YOUR TASK: Please restate, exactly as written, the lines running from the beginning of the material through the line that has "<strong>Powerway Alloy, Lamineries" in it.

TASK INPUTS:
──────────

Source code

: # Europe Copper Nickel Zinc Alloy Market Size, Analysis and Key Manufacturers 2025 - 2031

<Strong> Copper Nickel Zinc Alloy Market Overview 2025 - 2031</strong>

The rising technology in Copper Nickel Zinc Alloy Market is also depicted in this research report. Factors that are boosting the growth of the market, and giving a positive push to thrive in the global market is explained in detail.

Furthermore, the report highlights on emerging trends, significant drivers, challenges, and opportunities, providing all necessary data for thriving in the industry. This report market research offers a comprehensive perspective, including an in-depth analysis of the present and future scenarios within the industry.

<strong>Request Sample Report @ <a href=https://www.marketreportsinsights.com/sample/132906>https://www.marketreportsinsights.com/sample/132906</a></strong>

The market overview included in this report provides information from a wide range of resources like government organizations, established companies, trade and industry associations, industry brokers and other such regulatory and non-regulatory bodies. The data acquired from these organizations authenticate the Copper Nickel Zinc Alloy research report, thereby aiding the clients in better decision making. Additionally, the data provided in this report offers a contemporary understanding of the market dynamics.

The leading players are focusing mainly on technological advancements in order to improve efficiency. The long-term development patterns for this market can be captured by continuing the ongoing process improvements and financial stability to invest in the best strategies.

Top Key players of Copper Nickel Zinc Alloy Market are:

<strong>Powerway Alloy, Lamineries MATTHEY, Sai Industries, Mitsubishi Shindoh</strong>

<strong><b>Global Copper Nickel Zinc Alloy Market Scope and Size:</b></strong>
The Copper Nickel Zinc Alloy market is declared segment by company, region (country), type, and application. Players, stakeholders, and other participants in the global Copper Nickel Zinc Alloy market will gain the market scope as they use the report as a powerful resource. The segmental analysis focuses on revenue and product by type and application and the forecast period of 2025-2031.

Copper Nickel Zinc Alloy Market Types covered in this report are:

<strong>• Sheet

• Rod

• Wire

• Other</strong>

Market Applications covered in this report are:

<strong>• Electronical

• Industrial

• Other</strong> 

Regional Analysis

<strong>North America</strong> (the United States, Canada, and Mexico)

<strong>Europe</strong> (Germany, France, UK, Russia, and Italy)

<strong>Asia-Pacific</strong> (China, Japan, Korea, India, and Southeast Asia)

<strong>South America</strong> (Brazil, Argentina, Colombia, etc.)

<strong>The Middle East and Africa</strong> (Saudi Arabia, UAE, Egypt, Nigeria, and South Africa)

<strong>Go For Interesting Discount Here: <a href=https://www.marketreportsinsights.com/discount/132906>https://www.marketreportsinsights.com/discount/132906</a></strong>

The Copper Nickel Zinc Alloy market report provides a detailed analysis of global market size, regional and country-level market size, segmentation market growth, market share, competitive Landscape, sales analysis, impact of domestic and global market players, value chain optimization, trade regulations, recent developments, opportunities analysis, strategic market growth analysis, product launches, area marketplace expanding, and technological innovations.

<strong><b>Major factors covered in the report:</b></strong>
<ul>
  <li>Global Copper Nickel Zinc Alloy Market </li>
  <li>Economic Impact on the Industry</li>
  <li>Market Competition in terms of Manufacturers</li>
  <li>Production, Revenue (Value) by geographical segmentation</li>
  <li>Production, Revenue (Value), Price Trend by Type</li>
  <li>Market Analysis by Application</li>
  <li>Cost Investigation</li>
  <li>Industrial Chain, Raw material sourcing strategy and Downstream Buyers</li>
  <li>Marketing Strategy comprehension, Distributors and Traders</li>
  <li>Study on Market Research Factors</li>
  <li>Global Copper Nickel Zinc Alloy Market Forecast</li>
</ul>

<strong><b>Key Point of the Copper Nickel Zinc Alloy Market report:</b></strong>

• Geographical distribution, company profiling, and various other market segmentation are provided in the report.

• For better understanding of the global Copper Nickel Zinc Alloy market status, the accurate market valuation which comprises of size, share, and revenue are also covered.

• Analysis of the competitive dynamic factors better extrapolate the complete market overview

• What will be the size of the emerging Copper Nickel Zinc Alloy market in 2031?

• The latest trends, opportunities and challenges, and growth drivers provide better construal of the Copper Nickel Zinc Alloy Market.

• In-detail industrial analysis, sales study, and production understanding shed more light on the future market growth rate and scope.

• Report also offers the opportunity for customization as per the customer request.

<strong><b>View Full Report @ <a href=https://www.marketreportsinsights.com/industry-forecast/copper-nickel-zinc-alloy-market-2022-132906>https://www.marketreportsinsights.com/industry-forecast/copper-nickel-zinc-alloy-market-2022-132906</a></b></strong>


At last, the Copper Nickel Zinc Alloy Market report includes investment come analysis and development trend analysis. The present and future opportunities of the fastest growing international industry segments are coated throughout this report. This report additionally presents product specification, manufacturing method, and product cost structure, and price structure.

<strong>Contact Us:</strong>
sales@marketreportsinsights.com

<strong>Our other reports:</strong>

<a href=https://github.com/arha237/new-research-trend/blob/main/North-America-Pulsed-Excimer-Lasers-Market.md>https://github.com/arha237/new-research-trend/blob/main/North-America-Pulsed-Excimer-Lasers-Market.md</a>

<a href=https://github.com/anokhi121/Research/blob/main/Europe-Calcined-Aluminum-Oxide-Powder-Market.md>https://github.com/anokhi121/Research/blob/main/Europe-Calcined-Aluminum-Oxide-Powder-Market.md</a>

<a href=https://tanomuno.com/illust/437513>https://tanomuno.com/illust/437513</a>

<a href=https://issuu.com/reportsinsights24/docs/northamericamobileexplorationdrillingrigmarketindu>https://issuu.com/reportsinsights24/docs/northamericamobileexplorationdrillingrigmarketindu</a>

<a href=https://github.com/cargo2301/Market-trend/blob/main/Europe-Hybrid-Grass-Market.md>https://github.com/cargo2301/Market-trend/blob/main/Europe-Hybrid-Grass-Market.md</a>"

──────────

WORKED SOLUTION:
Source code

: # Europe Copper Nickel Zinc Alloy Market Size, Analysis and Key Manufacturers 2025 - 2031

<Strong> Copper Nickel Zinc Alloy Market Overview 2025 - 2031</strong>

The rising technology in Copper Nickel Zinc Alloy Market is also depicted in this research report. Factors that are boosting the growth of the market, and giving a positive push to thrive in the global market is explained in detail.

Furthermore, the report highlights on emerging trends, significant drivers, challenges, and opportunities, providing all necessary data for thriving in the industry. This report market research offers a comprehensive perspective, including an in-depth analysis of the present and future scenarios within the industry.

<strong>Request Sample Report @ <a href=https://www.marketreportsinsights.com/sample/132906>https://www.marketreportsinsights.com/sample/132906</a></strong>

The market overview included in this report provides information from a wide range of resources like government organizations, established companies, trade and industry associations, industry brokers and other such regulatory and non-regulatory bodies. The data acquired from these organizations authenticate the Copper Nickel Zinc Alloy research report, thereby aiding the clients in better decision making. Additionally, the data provided in this report offers a contemporary understanding of the market dynamics.

The leading players are focusing mainly on technological advancements in order to improve efficiency. The long-term development patterns for this market can be captured by continuing the ongoing process improvements and financial stability to invest in the best strategies.

Top Key players of Copper Nickel Zinc Alloy Market are:

<strong>Powerway Alloy, Lamineries MATTHEY, Sai Industries, Mitsubishi Shindoh</strong>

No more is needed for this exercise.